Using CsvConfiguration Sets CsvConfiguration. See CsvHelper documentation
TypeConverterOptions Sets TypeConverterOptions. See CsvHelper documentation
IIndexProvider<T> Alows to set index provider. Default: MemoryIndexProvider
ToFile string Saves sorted data to a file
ToWriter TextWriter Saves sorted data using provided writer

Usage example

using CsvSorter;
new StreamReader(@"C:\my_large_file.csv")
    .OrderBy<int>("id")
    .ToFile(@"C:\my_large_file_sorted_by_id.csv");

Index provider

Default index provider is MemoryIndexProvider<T>. It stores index data in the memory.
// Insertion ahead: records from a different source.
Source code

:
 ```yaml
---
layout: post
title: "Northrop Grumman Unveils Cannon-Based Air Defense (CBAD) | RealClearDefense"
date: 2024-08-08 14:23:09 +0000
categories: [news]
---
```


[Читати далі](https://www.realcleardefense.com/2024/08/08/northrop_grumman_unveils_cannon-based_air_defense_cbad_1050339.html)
You can create your own provider (DatabaseIndexProvider for example) by implementing IIndexProvider<T> interface:

public interface IIndexProvider<T> where T: IComparable
{
    void Add(CsvSorterIndex<T> record);
    IEnumerable<CsvSorterIndex<T>> GetSorted(bool descending);
    void Clear();
}

Events

You can specify 4 events: OnIndexCreationStarted, OnIndexCreationFinished, OnSortingStarted and OnSortingFinished

new StreamReader(@"C:\my_large_file.csv")
    .OrderBy<int>(0)
    .OnIndexCreationStarted(() => { logger.Info("Index creation has started"); })
    .OnIndexCreationFinished(() => { logger.Info("Index creation completed"); })
    .OnSortingStarted(() => { logger.Info("Sorting has started"); })
    .OnSortingFinished(() => { logger.Info("Sorting completed"); })
    .ToWriter(writer);

A few more examples

var csvConfig = new CsvConfiguration(CultureInfo.InvariantCulture)
{
    HasHeaderRecord = false
};

var dateTimeConverterOptions = new TypeConverterOptions
{ 
    Formats = new[] { "dd_MM_yyyy" }
};

new StreamReader(@"C:\my_large_file.csv")
    .OrderByDescending<DateTime>(3)
    .Using(csvConfig)
    .Using(dateTimeConverterOptions)
    .ToFile(@"C:\my_large_file_sorted_by_date.csv");
var csvConfig = new CsvConfiguration(CultureInfo.InvariantCulture)
{
    Delimiter = "|"
};

new StreamReader(@"C:\my_large_file.csv")
    .OrderBy<string>("email")
    .Using(csvConfig)
    .Using(new AzureIndexProvider<string>())
    .ToWriter(writer);